··· Data
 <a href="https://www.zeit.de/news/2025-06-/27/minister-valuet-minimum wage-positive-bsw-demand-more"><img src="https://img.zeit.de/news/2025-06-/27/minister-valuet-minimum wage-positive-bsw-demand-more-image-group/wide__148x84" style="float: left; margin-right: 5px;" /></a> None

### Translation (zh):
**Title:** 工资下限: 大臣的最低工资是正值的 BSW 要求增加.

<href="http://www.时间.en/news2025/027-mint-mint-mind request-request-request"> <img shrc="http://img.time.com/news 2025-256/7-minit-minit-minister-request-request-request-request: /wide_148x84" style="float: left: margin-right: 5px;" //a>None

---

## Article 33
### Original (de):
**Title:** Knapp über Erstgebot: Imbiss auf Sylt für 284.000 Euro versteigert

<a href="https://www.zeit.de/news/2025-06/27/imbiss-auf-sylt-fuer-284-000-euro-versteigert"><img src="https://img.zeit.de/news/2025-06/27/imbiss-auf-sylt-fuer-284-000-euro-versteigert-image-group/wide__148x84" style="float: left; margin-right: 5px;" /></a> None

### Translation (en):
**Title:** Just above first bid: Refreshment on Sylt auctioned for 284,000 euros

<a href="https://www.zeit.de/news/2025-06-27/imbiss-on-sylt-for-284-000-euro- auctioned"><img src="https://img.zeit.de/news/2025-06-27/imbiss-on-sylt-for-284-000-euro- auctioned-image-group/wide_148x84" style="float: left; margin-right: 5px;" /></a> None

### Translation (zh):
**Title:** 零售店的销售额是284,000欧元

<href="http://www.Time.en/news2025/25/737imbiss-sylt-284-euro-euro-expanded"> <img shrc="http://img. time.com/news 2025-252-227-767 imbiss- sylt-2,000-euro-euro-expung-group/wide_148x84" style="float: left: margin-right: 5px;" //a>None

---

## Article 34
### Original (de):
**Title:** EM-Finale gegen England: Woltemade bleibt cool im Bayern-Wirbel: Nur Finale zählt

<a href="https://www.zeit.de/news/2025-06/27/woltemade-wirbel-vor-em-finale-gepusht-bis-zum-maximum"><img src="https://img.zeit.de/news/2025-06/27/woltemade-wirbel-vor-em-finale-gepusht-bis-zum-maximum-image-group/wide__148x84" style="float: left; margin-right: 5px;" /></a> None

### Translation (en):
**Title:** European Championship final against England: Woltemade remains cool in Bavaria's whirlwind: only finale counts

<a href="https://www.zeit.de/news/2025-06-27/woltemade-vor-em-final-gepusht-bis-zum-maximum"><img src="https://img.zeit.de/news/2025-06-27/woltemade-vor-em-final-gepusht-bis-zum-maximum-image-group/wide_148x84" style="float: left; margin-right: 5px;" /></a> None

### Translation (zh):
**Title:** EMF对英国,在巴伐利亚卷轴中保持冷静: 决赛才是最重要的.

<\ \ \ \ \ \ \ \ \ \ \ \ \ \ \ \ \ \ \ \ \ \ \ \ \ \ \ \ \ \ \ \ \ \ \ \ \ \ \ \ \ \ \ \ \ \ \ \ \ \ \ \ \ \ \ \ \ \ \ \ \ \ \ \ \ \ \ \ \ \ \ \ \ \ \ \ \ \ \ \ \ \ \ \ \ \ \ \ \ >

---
······
Reply with one number, the count of lines in the records that include the word "England".

2